__Aim of the exercise__
In the entries that follow, find the line containing "locally computable movement choices"; from there, copy every line exactly through the line containing "- reworked the".

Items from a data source
◆ ◆ ◆

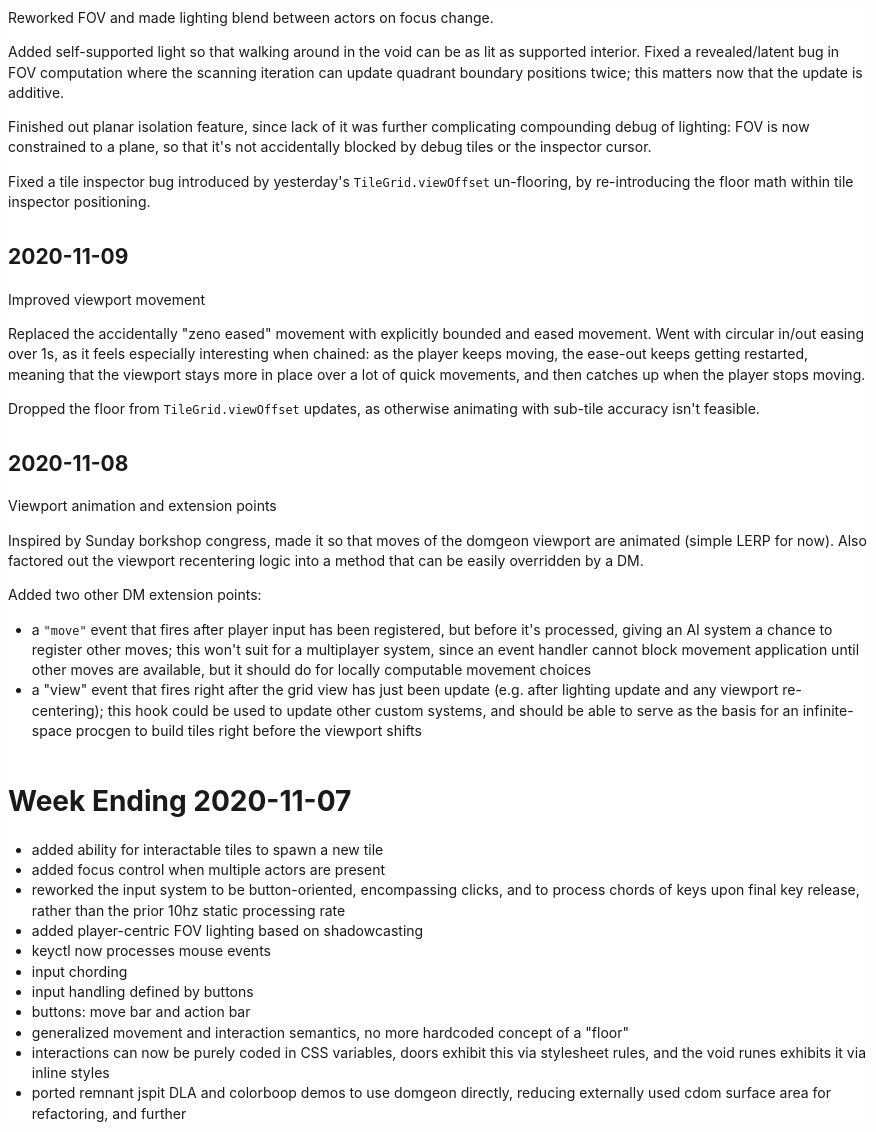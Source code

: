 Reworked FOV and made lighting blend between actors on focus change.

Added self-supported light so that walking around in the void can be as lit as
supported interior. Fixed a revealed/latent bug in FOV computation where the
scanning iteration can update quadrant boundary positions twice; this matters
now that the update is additive.

Finished out planar isolation feature, since lack of it was further
complicating compounding debug of lighting: FOV is now constrained to a plane,
so that it's not accidentally blocked by debug tiles or the inspector cursor.

Fixed a tile inspector bug introduced by yesterday's `TileGrid.viewOffset`
un-flooring, by re-introducing the floor math within tile inspector
positioning.

## 2020-11-09

Improved viewport movement

Replaced the accidentally "zeno eased" movement with explicitly bounded and
eased movement. Went with circular in/out easing over 1s, as it feels especially
interesting when chained: as the player keeps moving, the ease-out keeps
getting restarted, meaning that the viewport stays more in place over a lot of
quick movements, and then catches up when the player stops moving.

Dropped the floor from `TileGrid.viewOffset` updates, as otherwise animating
with sub-tile accuracy isn't feasible.

## 2020-11-08

Viewport animation and extension points

Inspired by Sunday borkshop congress, made it so that moves of the domgeon
viewport are animated (simple LERP for now). Also factored out the viewport
recentering logic into a method that can be easily overridden by a DM.

Added two other DM extension points:
- a `"move"` event that fires after player input has been registered, but
  before it's processed, giving an AI system a chance to register other moves;
  this won't suit for a multiplayer system, since an event handler cannot block
  movement application until other moves are available, but it should do for
  locally computable movement choices
- a "view" event that fires right after the grid view has just been update
  (e.g. after lighting update and any viewport re-centering); this hook could
  be used to update other custom systems, and should be able to serve as the
  basis for an infinite-space procgen to build tiles right before the viewport
  shifts

# Week Ending 2020-11-07

- added ability for interactable tiles to spawn a new tile
- added focus control when multiple actors are present
- reworked the input system to be button-oriented, encompassing clicks, and to
  process chords of keys upon final key release, rather than the prior 10hz
  static processing rate
- added player-centric FOV lighting based on shadowcasting
- keyctl now processes mouse events
- input chording
- input handling defined by buttons
- buttons: move bar and action bar
- generalized movement and interaction semantics, no more hardcoded concept of
  a "floor"
- interactions can now be purely coded in CSS variables, doors exhibit this via
  stylesheet rules, and the void runes exhibits it via inline styles
- ported remnant jspit DLA and colorboop demos to use domgeon directly,
  reducing externally used cdom surface area for refactoring, and further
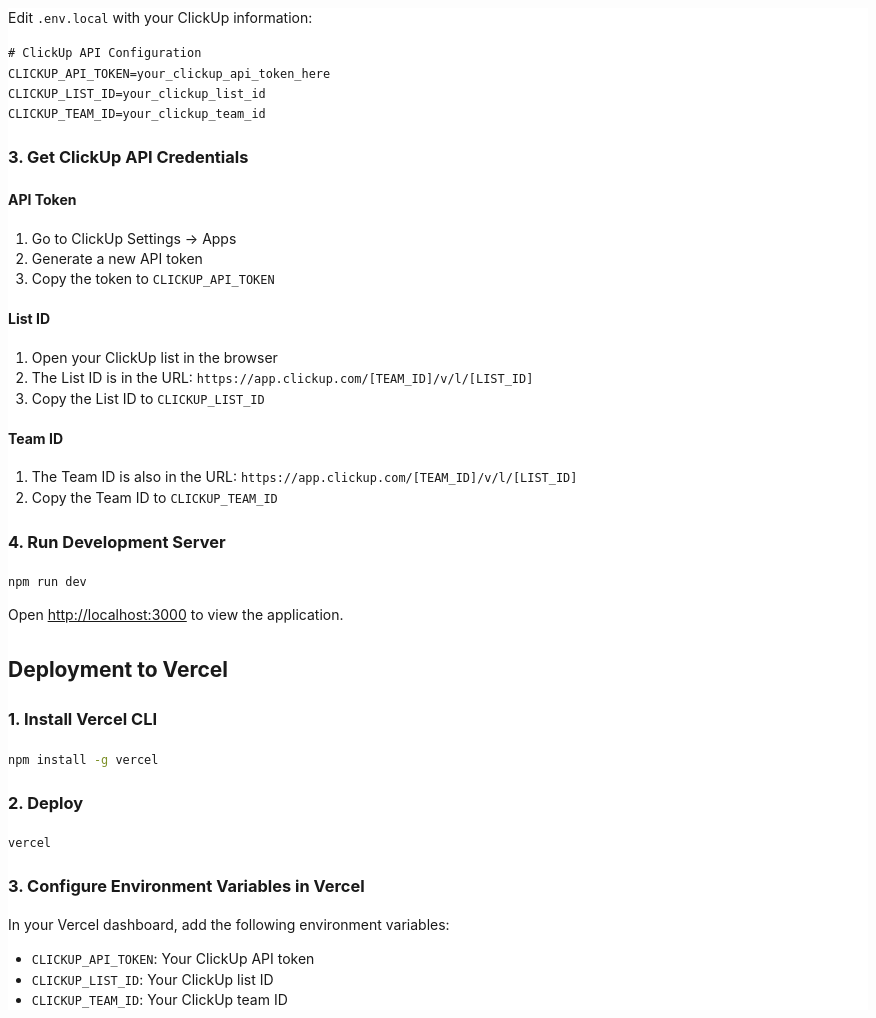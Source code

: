 Edit `.env.local` with your ClickUp information:

```env
# ClickUp API Configuration
CLICKUP_API_TOKEN=your_clickup_api_token_here
CLICKUP_LIST_ID=your_clickup_list_id
CLICKUP_TEAM_ID=your_clickup_team_id
```

### 3. Get ClickUp API Credentials

#### API Token
1. Go to ClickUp Settings → Apps
2. Generate a new API token
3. Copy the token to `CLICKUP_API_TOKEN`

#### List ID
1. Open your ClickUp list in the browser
2. The List ID is in the URL: `https://app.clickup.com/[TEAM_ID]/v/l/[LIST_ID]`
3. Copy the List ID to `CLICKUP_LIST_ID`

#### Team ID
1. The Team ID is also in the URL: `https://app.clickup.com/[TEAM_ID]/v/l/[LIST_ID]`
2. Copy the Team ID to `CLICKUP_TEAM_ID`

### 4. Run Development Server

```bash
npm run dev
```

Open [http://localhost:3000](http://localhost:3000) to view the application.

## Deployment to Vercel

### 1. Install Vercel CLI

```bash
npm install -g vercel
```

### 2. Deploy

```bash
vercel
```

### 3. Configure Environment Variables in Vercel

In your Vercel dashboard, add the following environment variables:

- `CLICKUP_API_TOKEN`: Your ClickUp API token
- `CLICKUP_LIST_ID`: Your ClickUp list ID  
- `CLICKUP_TEAM_ID`: Your ClickUp team ID
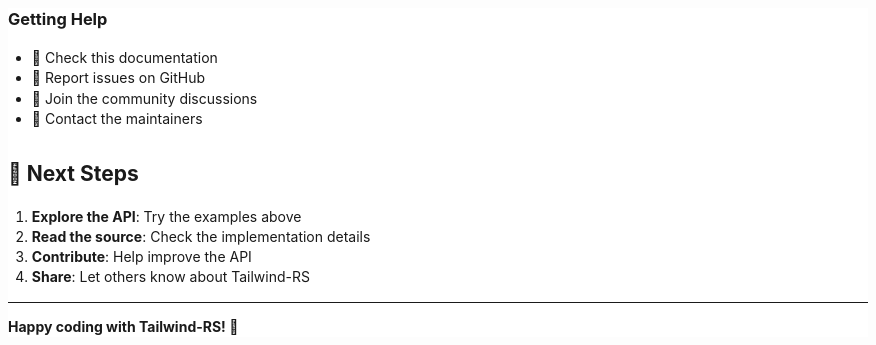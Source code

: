 ### **Getting Help**

- 📖 Check this documentation
- 🐛 Report issues on GitHub
- 💬 Join the community discussions
- 📧 Contact the maintainers

## 🎯 **Next Steps**

1. **Explore the API**: Try the examples above
2. **Read the source**: Check the implementation details
3. **Contribute**: Help improve the API
4. **Share**: Let others know about Tailwind-RS

---

**Happy coding with Tailwind-RS! 🚀**
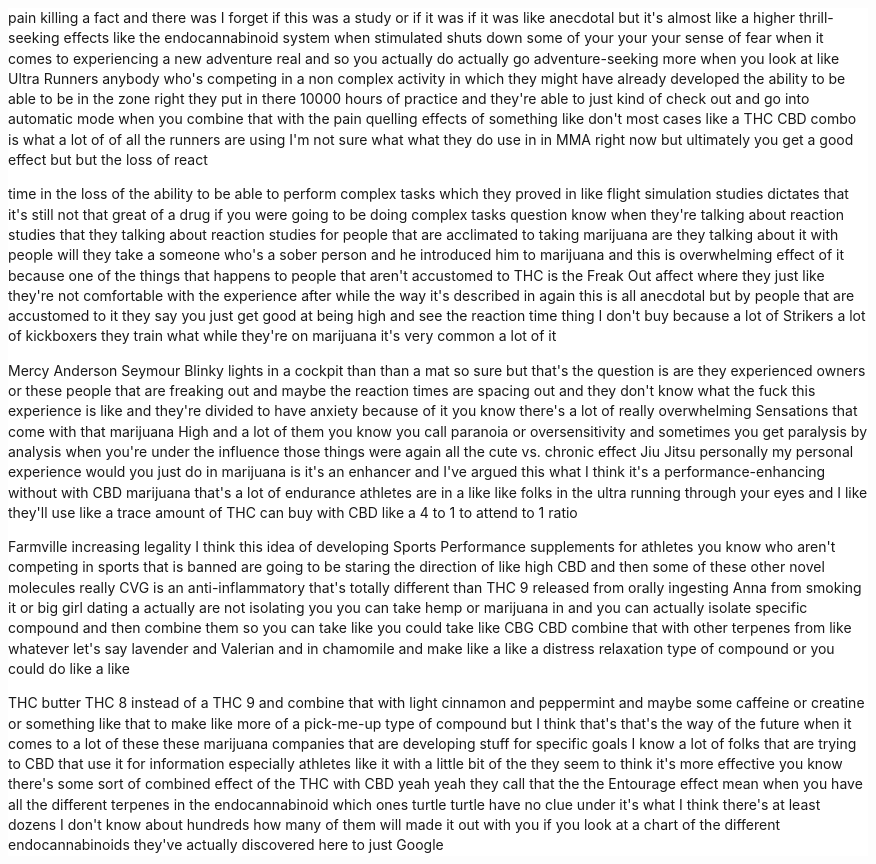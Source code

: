 <timemark seconds="3320" />

pain killing a fact and there was I forget if this was a study or if it was if it was like anecdotal but it's almost like a higher thrill-seeking effects like the endocannabinoid system when stimulated shuts down some of your your your sense of fear when it comes to experiencing a new adventure real and so you actually do actually go adventure-seeking more when you look at like Ultra Runners anybody who's competing in a non complex activity in which they might have already developed the ability to be able to be in the zone right they put in there 10000 hours of practice and they're able to just kind of check out and go into automatic mode when you combine that with the pain quelling effects of something like don't most cases like a THC CBD combo is what a lot of of all the runners are using I'm not sure what what they do use in in MMA right now but ultimately you get a good effect but but the loss of react

<timemark seconds="3380" />

time in the loss of the ability to be able to perform complex tasks which they proved in like flight simulation studies dictates that it's still not that great of a drug if you were going to be doing complex tasks question know when they're talking about reaction studies that they talking about reaction studies for people that are acclimated to taking marijuana are they talking about it with people will they take a someone who's a sober person and he introduced him to marijuana and this is overwhelming effect of it because one of the things that happens to people that aren't accustomed to THC is the Freak Out affect where they just like they're not comfortable with the experience after while the way it's described in again this is all anecdotal but by people that are accustomed to it they say you just get good at being high and see the reaction time thing I don't buy because a lot of Strikers a lot of kickboxers they train what while they're on marijuana it's very common a lot of it

<timemark seconds="3440" />

Mercy Anderson Seymour Blinky lights in a cockpit than than a mat so sure but that's the question is are they experienced owners or these people that are freaking out and maybe the reaction times are spacing out and they don't know what the fuck this experience is like and they're divided to have anxiety because of it you know there's a lot of really overwhelming Sensations that come with that marijuana High and a lot of them you know you call paranoia or oversensitivity and sometimes you get paralysis by analysis when you're under the influence those things were again all the cute vs. chronic effect Jiu Jitsu personally my personal experience would you just do in marijuana is it's an enhancer and I've argued this what I think it's a performance-enhancing without with CBD marijuana that's a lot of endurance athletes are in a like like folks in the ultra running through your eyes and I like they'll use like a trace amount of THC can buy with CBD like a 4 to 1 to attend to 1 ratio

<timemark seconds="3500" />

Farmville increasing legality I think this idea of developing Sports Performance supplements for athletes you know who aren't competing in sports that is banned are going to be staring the direction of like high CBD and then some of these other novel molecules really CVG is an anti-inflammatory that's totally different than THC 9 released from orally ingesting Anna from smoking it or big girl dating a actually are not isolating you you can take hemp or marijuana in and you can actually isolate specific compound and then combine them so you can take like you could take like CBG CBD combine that with other terpenes from like whatever let's say lavender and Valerian and in chamomile and make like a like a distress relaxation type of compound or you could do like a like

<timemark seconds="3560" />

THC butter THC 8 instead of a THC 9 and combine that with light cinnamon and peppermint and maybe some caffeine or creatine or something like that to make like more of a pick-me-up type of compound but I think that's that's the way of the future when it comes to a lot of these these marijuana companies that are developing stuff for specific goals I know a lot of folks that are trying to CBD that use it for information especially athletes like it with a little bit of the they seem to think it's more effective you know there's some sort of combined effect of the THC with CBD yeah yeah they call that the the Entourage effect mean when you have all the different terpenes in the endocannabinoid which ones turtle turtle have no clue under it's what I think there's at least dozens I don't know about hundreds how many of them will made it out with you if you look at a chart of the different endocannabinoids they've actually discovered here to just Google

◆ ◆ ◆

__Completed exercise__
  locally computable movement choices
- a "view" event that fires right after the grid view has just been update
  (e.g. after lighting update and any viewport re-centering); this hook could
  be used to update other custom systems, and should be able to serve as the
  basis for an infinite-space procgen to build tiles right before the viewport
  shifts

# Week Ending 2020-11-07

- added ability for interactable tiles to spawn a new tile
- added focus control when multiple actors are present
- reworked the input system to be button-oriented, encompassing clicks, and to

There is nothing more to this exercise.